Although these extracurricular activities are hosted by PTAs and PTOs, the ACLU’s investigation found that the schools regularly promote these events in various ways, through posting on school websites, use of school listservs, and by otherwise offering the parent-teacher groups special access to school resources to promote the events. The report argues that the use of these school resources to support such stereotypical and discriminatory events undermines Title IX, the landmark anti-discrimination law that has helped break down the barriers between girls’ and boys’ education over the past four decades.
Great progress has been made by women in education in the years since Title IX’s passage, but girls and women continue to be underrepresented in science, technology, engineering and mathematics (STEM) fields. By supporting these gender-exclusive events, the ACLU report argues, “Rhode Island’s schools, however unintentionally, support the sort of stereotyping that helped discourage girls from those fields for so long.”
The report concludes:
In the 21st Century, however, it should be simply unacceptable for public schools to be fostering the notion that girls belong at formal dances, yoga or sewing while boys should be offered baseball games, bowling and science. Not every girl today is interested in growing up to be Cinderella; many enjoy participating in and attending sports events and playing arcade games. Similarly, not every boy makes sports his obsessive pastime or cringes at the thought of going to a dance. Such gender-segregated programming – based on gender stereotypes about the talents, capacities and preferences of children – is harmful to boys and girls alike, and fails in any meaningful way to provide “reasonably comparable” experiences.

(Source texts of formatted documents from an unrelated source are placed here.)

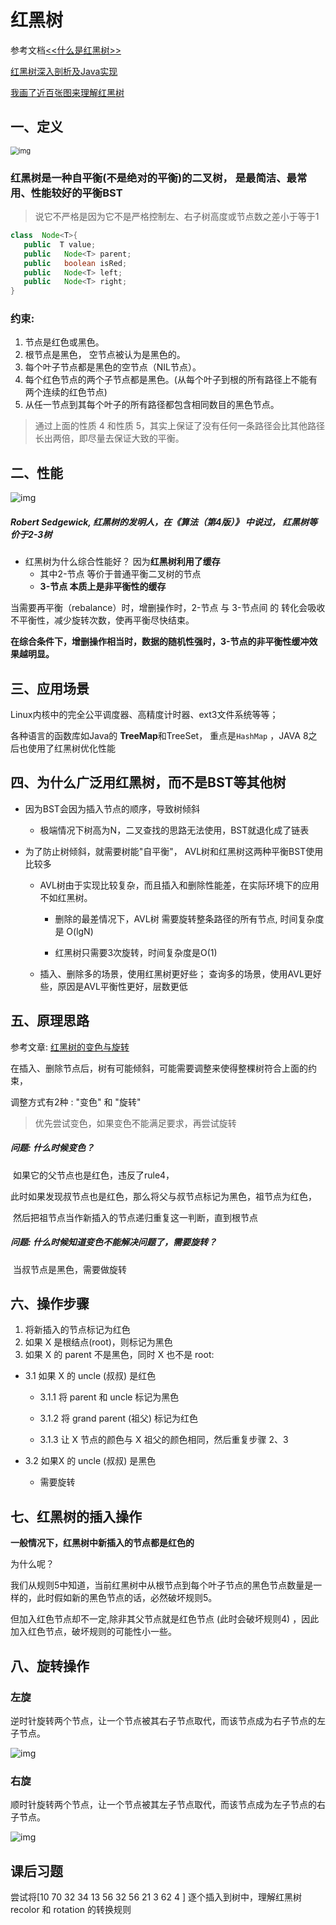 # 红黑树

参考文档[<<什么是红黑树>>](https://mp.weixin.qq.com/s/-8JFh5iLr88XA4AJ9mMf6g)

[红黑树深入剖析及Java实现](https://tech.meituan.com/2016/12/02/redblack-tree.html)

[我画了近百张图来理解红黑树](https://juejin.cn/post/6844904020549730318#comment)



## 一、定义

<img src="https://user-gold-cdn.xitu.io/2019/12/14/16f03bae101f8c99?imageView2/0/w/1280/h/960/format/webp/ignore-error/1" alt="img" style="zoom:80%;" />

### 红黑树是一种自平衡(不是绝对的平衡)的二叉树， 是最简洁、最常用、性能较好的平衡BST

> 说它不严格是因为它不是严格控制左、右子树高度或节点数之差小于等于1

```java
class  Node<T>{
   public  T value;
   public   Node<T> parent;
   public   boolean isRed;
   public   Node<T> left;
   public   Node<T> right;
}
```



### 约束: 

1. 节点是红色或黑色。
2. 根节点是黑色， 空节点被认为是黑色的。
3. 每个叶子节点都是黑色的空节点（NIL节点）。
4. 每个红色节点的两个子节点都是黑色。(从每个叶子到根的所有路径上不能有两个连续的红色节点)
5. 从任一节点到其每个叶子的所有路径都包含相同数目的黑色节点。



> 通过上面的性质 4 和性质 5，其实上保证了没有任何一条路径会比其他路径长出两倍，即尽量去保证大致的平衡。

## 二、性能



![img](https://pic1.zhimg.com/80/v2-3b0dd24fe1bc5e5940cc405233ce1e0e_720w.jpg?source=1940ef5c)



##### Robert Sedgewick, 红黑树的发明人，在《算法（第4版）》 中说过， 红黑树等价于2-3树

- 红黑树为什么综合性能好？ 因为**红黑树利用了缓存**
  - 其中2-节点 等价于普通平衡二叉树的节点
  - **3-节点 本质上是非平衡性的缓存**

当需要再平衡（rebalance）时，增删操作时，2-节点 与 3-节点间 的 转化会吸收不平衡性，减少旋转次数，使再平衡尽快结束。

**在综合条件下，增删操作相当时，数据的随机性强时，3-节点的非平衡性缓冲效果越明显。**





## 三、应用场景

Linux内核中的完全公平调度器、高精度计时器、ext3文件系统等等；

各种语言的函数库如Java的 **TreeMap**和TreeSet， 重点是``HashMap`` ，JAVA 8之后也使用了红黑树优化性能



## 四、为什么广泛用红黑树，而不是BST等其他树

- 因为BST会因为插入节点的顺序，导致树倾斜

  - 极端情况下树高为N，二叉查找的思路无法使用，BST就退化成了链表

- 为了防止树倾斜，就需要树能"自平衡"， AVL树和红黑树这两种平衡BST使用比较多

  - AVL树由于实现比较复杂，而且插入和删除性能差，在实际环境下的应用不如红黑树。

    - 删除的最差情况下，AVL树 需要旋转整条路径的所有节点,  时间复杂度是 O(lgN)

    - 红黑树只需要3次旋转，时间复杂度是O(1)

  - 插入、删除多的场景，使用红黑树更好些； 查询多的场景，使用AVL更好些，原因是AVL平衡性更好，层数更低



## 五、原理思路

参考文章: [红黑树的变色与旋转](https://zhuanlan.zhihu.com/p/102693409)



在插入、删除节点后，树有可能倾斜，可能需要调整来使得整棵树符合上面的约束，

调整方式有2种 : "变色" 和 "旋转"

> 优先尝试变色，如果变色不能满足要求，再尝试旋转



##### 问题: 什么时候变色？

​	如果它的父节点也是红色，违反了rule4，

​	此时如果发现叔节点也是红色，那么将父与叔节点标记为黑色，祖节点为红色，

​    然后把祖节点当作新插入的节点递归重复这一判断，直到根节点



##### 问题: 什么时候知道变色不能解决问题了，需要旋转？

​	当叔节点是黑色，需要做旋转

## 六、操作步骤

1. 将新插入的节点标记为红色
2. 如果 X 是根结点(root)，则标记为黑色
3. 如果 X 的 parent 不是黑色，同时 X 也不是 root:

- 3.1 如果 X 的 uncle (叔叔) 是红色

  - 3.1.1 将 parent 和 uncle 标记为黑色

  - 3.1.2 将 grand parent (祖父) 标记为红色
  - 3.1.3 让 X 节点的颜色与 X 祖父的颜色相同，然后重复步骤 2、3

- 3.2 如果X 的 uncle (叔叔) 是黑色

  - 需要旋转



## 七、红黑树的插入操作

**一般情况下，红黑树中新插入的节点都是红色的**

为什么呢？

我们从规则5中知道，当前红黑树中从根节点到每个叶子节点的黑色节点数量是一样的，此时假如新的黑色节点的话，必然破坏规则5。

但加入红色节点却不一定,除非其父节点就是红色节点 (此时会破坏规则4) ，因此加入红色节点，破坏规则的可能性小一些。



## 八、旋转操作



### 左旋

逆时针旋转两个节点，让一个节点被其右子节点取代，而该节点成为右子节点的左子节点。

![img](https://user-gold-cdn.xitu.io/2019/12/14/16f03bbc0657efe3?imageslim)

### 右旋

顺时针旋转两个节点，让一个节点被其左子节点取代，而该节点成为左子节点的右子节点。

![img](https://user-gold-cdn.xitu.io/2019/12/14/16f03baf60bf8024?imageslim)



## 课后习题

尝试将[10 70 32 34 13 56 32 56 21 3 62 4 ] 逐个插入到树中，理解红黑树 recolor 和 rotation 的转换规则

The report called on school equal opportunity officers to halt school support of these types of discriminatory extracurricular events, and instead discuss with PTO/PTAs the need to promote gender-inclusive activities. The ACLU also called on the state Department of Education to intervene by providing guidance to school districts on the illegal nature of their promotion of these gender-discriminatory activities. The General Assembly enacted a law in 2013 authorizing gender-exclusive extracurricular activities, but required them to be “reasonably comparable.” The ACLU and numerous women’s rights groups opposed the legislation.